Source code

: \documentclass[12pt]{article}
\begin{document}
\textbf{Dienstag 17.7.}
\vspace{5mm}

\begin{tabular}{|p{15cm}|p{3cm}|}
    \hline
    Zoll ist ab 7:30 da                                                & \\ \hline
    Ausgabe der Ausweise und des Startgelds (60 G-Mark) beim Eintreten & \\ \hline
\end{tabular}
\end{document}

==========

## TRY IT
Restate the records above verbatim, omitting no line.

## ANSWER AREA
Source code

: \documentclass[12pt]{article}
\begin{document}
\textbf{Dienstag 17.7.}
\vspace{5mm}

\begin{tabular}{|p{15cm}|p{3cm}|}
    \hline
    Zoll ist ab 7:30 da                                                & \\ \hline
    Ausgabe der Ausweise und des Startgelds (60 G-Mark) beim Eintreten & \\ \hline
\end{tabular}
\end{document}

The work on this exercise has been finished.